8. send final dataset to s3 location

In [20]:
# 8. Save eff_training DataFrame to S3 as eff_training.csv

import boto3      # AWS SDK for Python (if not already imported)
import io         # for in-memory text buffer

s3_out_path = "s3://ai-bmi-predictor/data/mae-vit-h_training.csv"  # target S3 path for output CSV

print("[INFO] Starting upload of eff_training to S3...")  # log start
print(f"[INFO] Output S3 path: {s3_out_path}")            # log S3 path

# Ensure S3 path format is correct
assert s3_out_path.startswith("s3://"), "S3 path must start with 's3://'"  # basic validation

# Parse bucket and key from S3 path
out_path_no_scheme = s3_out_path[len("s3://"):]     # remove 's3://' prefix
out_bucket, out_key = out_path_no_scheme.split("/", 1)  # split into bucket and key

print(f"[INFO] Output bucket: {out_bucket}")  # log bucket name
print(f"[INFO] Output key: {out_key}")        # log key (object path)

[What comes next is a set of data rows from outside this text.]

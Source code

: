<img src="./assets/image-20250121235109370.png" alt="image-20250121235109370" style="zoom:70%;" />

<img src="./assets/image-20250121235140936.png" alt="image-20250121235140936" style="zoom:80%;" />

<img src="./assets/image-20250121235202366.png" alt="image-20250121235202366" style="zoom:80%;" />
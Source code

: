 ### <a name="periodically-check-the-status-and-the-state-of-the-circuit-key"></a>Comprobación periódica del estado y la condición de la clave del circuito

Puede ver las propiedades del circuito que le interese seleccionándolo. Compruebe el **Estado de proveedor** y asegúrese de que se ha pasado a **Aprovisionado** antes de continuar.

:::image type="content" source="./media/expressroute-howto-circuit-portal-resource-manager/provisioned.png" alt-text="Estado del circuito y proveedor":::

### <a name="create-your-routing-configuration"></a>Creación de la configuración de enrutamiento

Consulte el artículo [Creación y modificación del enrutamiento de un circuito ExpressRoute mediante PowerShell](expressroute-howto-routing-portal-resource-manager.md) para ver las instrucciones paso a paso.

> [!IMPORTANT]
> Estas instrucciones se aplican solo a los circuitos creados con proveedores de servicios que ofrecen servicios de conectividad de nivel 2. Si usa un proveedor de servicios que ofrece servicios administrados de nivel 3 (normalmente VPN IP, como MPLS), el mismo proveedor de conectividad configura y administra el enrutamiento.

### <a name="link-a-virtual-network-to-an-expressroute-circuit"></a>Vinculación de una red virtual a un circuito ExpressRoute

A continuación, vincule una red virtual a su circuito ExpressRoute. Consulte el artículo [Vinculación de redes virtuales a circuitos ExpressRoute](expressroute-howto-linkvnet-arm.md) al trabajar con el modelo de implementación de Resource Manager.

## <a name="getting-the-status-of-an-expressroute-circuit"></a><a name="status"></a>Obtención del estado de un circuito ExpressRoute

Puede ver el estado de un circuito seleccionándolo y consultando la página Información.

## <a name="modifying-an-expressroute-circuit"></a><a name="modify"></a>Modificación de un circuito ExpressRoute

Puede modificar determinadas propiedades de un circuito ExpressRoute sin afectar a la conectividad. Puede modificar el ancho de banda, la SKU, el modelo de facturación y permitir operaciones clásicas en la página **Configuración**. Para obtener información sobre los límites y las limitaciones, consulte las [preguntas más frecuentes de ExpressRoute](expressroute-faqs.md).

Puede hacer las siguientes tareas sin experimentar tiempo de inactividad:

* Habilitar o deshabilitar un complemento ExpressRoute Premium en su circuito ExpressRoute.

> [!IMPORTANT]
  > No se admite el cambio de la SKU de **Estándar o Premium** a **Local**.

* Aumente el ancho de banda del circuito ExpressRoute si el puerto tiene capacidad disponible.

# Convert DataFrame to CSV in memory (no local file)
csv_buffer = io.StringIO()                           # create in-memory text buffer
eff_training.to_csv(csv_buffer, index=False)         # write DataFrame as CSV into buffer

# Initialize S3 client
print("[INFO] Initializing S3 client for upload...")  # log client creation
s3_client = boto3.client("s3")                        # create S3 client

# Upload CSV content from buffer to S3
print("[INFO] Uploading eff_training.csv to S3...")   # log upload start
s3_client.put_object(
    Bucket=out_bucket,                                # target bucket
    Key=out_key,                                      # target key / object name
    Body=csv_buffer.getvalue()                        # CSV data as string
)

print("[INFO] Upload complete: eff_training.csv saved to S3.")  # log completion


[INFO] Starting upload of eff_training to S3...
[INFO] Output S3 path: s3://ai-bmi-predictor/data/mae-vit-h_training.csv
[INFO] Output bucket: ai-bmi-predictor
[INFO] Output key: data/mae-vit-h_training.csv
[INFO] Initializing S3 client for upload...
[INFO] Uploading eff_training.csv to S3...
[INFO] Upload complete: eff_training.csv saved to S3.